> **What is required**:
A single number is all that's needed: how many lines in the data contain the string "Heliarch".

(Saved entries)
##########

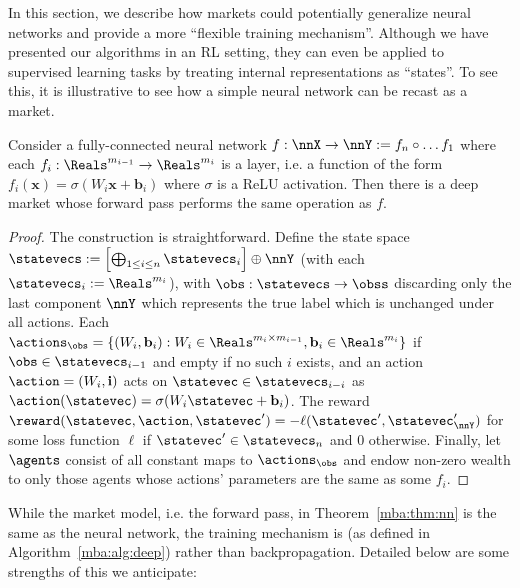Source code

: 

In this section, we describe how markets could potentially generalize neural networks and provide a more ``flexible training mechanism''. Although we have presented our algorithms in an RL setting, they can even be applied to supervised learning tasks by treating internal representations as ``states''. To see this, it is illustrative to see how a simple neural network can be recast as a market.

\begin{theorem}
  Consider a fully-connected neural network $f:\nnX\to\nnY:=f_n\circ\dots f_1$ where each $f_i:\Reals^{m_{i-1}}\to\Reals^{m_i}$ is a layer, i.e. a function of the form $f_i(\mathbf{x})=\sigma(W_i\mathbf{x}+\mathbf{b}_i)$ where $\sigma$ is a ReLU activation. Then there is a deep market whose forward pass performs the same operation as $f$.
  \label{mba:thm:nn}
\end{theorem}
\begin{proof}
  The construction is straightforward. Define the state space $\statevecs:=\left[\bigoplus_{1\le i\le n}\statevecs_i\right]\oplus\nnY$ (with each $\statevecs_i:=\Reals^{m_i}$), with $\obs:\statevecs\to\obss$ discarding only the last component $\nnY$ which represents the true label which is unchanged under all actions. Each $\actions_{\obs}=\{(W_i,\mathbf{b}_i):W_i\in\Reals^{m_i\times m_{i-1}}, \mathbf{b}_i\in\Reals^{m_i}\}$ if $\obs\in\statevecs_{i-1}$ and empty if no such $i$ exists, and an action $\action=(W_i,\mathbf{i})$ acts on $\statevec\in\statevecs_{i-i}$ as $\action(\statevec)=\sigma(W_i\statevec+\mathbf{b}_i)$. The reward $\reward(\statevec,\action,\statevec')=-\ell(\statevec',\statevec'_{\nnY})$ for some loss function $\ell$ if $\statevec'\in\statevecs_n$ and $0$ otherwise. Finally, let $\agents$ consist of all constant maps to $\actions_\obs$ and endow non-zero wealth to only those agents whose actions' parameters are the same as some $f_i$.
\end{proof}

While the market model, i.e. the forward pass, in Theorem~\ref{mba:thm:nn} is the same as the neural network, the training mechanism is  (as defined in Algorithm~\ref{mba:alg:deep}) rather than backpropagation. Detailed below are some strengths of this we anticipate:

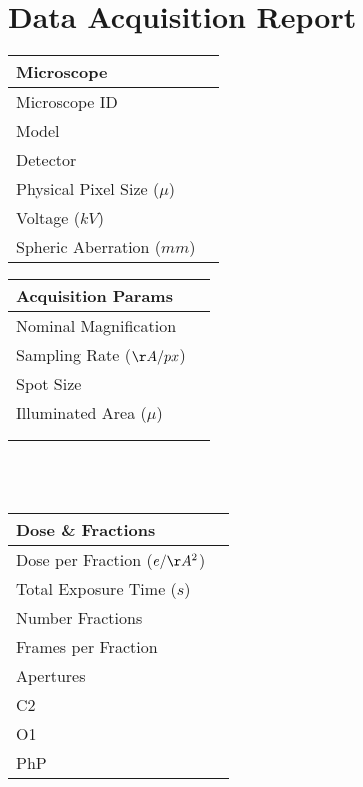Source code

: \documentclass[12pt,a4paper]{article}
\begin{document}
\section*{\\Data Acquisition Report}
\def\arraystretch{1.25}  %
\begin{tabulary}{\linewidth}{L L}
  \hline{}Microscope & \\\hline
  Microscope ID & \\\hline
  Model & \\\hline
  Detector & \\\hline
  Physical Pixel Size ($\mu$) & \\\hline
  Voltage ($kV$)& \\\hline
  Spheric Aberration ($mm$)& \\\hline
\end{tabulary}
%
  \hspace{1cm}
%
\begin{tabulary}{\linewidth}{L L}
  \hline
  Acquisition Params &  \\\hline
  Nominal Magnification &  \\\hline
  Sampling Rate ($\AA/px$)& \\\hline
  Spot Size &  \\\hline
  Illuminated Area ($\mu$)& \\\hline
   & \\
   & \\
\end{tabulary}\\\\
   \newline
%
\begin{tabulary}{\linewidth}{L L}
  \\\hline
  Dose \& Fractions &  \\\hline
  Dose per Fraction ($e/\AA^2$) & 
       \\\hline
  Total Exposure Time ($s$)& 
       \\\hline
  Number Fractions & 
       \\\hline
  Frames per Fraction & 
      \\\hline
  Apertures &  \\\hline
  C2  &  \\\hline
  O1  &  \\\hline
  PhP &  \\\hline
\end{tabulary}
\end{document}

##########

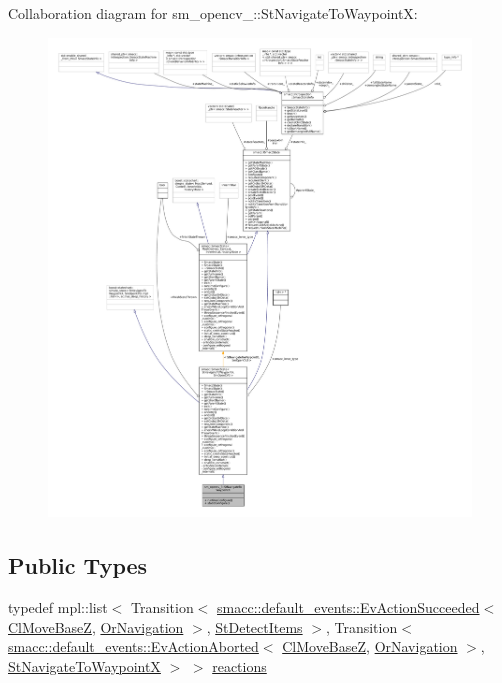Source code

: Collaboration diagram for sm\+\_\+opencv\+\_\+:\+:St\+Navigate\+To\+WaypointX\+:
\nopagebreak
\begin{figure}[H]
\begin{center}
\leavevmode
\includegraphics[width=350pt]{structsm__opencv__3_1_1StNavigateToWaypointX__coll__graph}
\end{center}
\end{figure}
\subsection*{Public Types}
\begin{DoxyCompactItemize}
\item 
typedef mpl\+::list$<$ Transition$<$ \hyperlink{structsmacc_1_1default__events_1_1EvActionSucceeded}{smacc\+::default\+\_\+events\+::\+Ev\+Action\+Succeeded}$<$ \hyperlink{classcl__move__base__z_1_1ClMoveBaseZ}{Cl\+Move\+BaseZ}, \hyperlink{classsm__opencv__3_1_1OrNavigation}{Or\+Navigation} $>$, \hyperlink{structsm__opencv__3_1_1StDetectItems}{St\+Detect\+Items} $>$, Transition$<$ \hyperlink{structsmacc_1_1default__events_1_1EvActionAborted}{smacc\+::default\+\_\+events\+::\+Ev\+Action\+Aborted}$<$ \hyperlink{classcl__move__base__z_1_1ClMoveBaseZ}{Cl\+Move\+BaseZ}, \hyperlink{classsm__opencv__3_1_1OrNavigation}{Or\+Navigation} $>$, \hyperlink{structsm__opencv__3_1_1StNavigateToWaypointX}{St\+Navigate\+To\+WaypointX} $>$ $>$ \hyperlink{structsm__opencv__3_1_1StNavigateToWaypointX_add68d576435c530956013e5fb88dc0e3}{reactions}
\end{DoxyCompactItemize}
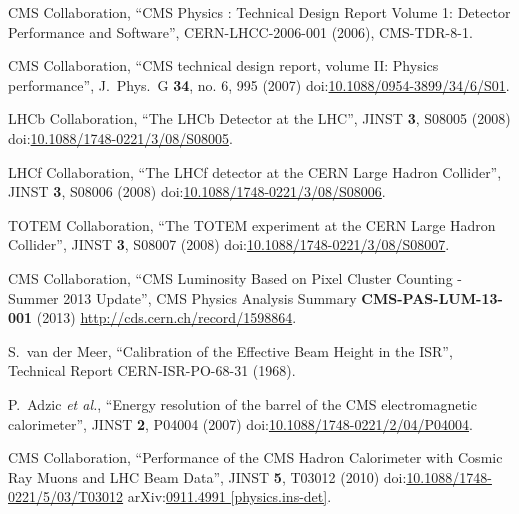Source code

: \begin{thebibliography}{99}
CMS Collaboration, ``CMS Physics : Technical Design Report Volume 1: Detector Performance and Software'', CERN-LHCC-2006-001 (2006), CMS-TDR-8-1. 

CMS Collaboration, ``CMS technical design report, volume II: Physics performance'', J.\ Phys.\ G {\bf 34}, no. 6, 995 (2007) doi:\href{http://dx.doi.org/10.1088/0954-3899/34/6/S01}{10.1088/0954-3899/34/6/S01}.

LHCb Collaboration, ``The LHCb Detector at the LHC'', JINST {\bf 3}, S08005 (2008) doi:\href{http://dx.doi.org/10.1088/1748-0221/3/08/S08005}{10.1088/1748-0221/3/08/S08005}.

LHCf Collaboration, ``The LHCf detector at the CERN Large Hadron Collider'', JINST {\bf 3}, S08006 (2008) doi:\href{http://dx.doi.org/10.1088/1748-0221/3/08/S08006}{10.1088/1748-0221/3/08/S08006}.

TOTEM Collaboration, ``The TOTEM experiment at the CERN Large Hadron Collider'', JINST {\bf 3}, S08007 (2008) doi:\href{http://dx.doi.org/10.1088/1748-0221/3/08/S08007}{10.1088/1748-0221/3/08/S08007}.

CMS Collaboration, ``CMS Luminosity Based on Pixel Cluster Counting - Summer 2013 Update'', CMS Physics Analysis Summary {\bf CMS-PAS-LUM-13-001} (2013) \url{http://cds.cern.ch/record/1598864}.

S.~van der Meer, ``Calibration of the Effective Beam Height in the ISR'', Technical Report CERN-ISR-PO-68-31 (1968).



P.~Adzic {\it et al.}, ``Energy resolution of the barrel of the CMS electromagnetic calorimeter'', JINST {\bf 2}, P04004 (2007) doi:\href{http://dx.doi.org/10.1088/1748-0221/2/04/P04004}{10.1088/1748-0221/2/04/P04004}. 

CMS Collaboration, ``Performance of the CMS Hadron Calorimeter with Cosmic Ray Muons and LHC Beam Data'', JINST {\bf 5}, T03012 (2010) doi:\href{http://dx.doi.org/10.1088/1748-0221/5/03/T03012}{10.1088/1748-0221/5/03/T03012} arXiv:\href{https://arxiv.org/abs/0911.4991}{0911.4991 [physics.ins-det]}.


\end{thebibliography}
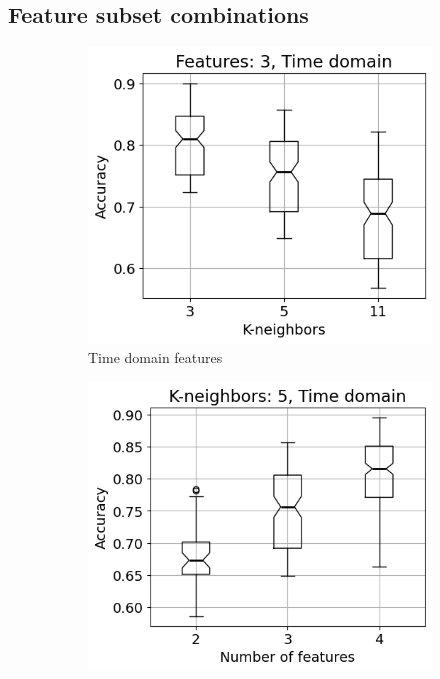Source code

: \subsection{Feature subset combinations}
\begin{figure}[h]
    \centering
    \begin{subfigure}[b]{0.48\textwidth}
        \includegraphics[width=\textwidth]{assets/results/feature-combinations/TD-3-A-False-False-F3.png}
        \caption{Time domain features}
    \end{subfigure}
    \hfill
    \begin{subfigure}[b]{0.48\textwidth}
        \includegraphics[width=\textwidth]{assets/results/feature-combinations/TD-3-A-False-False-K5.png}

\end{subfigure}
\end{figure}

##########

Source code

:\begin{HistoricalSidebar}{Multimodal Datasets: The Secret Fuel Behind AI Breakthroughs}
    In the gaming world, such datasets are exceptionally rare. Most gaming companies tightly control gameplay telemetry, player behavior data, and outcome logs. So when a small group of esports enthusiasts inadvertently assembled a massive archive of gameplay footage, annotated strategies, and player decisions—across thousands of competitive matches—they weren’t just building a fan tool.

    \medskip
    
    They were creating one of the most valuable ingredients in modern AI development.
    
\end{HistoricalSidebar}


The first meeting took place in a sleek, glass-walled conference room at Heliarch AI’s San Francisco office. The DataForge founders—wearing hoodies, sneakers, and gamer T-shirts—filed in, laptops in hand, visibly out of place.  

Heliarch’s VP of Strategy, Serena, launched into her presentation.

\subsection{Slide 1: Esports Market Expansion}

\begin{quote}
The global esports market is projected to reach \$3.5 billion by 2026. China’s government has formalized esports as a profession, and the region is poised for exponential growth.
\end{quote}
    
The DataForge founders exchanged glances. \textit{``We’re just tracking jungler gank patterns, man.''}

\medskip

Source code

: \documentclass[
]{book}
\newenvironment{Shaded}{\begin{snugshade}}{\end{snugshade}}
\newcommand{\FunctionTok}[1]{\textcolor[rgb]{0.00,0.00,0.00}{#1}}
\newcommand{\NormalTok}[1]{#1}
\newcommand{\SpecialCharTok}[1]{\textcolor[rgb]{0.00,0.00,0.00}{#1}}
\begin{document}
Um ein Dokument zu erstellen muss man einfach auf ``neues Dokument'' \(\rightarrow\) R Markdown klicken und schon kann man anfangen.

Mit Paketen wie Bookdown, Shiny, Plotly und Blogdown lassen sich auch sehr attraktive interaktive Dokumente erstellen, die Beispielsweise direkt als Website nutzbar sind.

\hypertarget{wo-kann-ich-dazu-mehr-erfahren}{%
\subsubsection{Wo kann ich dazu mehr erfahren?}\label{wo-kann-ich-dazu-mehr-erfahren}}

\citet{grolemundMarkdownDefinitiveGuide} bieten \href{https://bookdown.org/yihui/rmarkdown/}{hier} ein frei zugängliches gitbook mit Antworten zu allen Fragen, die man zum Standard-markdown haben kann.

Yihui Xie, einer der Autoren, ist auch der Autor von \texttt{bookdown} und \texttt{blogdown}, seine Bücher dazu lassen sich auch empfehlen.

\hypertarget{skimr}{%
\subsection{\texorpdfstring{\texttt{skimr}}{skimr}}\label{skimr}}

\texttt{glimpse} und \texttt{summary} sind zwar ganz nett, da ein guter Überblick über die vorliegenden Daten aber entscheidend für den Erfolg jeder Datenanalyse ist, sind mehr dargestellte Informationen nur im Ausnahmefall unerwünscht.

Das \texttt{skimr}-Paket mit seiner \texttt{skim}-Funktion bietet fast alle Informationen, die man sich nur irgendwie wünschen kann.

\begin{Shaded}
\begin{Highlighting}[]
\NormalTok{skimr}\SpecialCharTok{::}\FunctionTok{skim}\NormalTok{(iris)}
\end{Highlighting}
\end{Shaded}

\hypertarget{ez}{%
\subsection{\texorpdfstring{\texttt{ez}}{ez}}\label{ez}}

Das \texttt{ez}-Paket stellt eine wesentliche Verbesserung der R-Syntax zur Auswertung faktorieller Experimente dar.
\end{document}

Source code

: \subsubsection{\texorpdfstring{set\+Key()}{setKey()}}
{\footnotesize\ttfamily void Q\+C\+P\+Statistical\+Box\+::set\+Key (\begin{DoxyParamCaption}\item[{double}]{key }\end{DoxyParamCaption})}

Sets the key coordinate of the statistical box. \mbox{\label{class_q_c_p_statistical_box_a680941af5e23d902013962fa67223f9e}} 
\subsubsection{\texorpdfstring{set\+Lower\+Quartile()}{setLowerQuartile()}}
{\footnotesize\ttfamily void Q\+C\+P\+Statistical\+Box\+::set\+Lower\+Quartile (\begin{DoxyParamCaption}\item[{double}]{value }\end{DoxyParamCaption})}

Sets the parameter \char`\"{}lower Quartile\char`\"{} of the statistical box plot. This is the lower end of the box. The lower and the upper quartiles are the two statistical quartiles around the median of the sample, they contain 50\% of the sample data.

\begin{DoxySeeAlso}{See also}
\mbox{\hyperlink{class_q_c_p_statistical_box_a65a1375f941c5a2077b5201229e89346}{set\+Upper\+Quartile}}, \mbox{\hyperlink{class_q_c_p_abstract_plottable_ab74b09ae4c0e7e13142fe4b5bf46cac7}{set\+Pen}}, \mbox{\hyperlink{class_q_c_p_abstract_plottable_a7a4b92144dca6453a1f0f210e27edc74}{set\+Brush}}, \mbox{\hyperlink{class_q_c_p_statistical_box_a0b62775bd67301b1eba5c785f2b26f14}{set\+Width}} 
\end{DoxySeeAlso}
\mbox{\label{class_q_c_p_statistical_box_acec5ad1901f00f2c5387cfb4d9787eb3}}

##########

> **The answer**:
2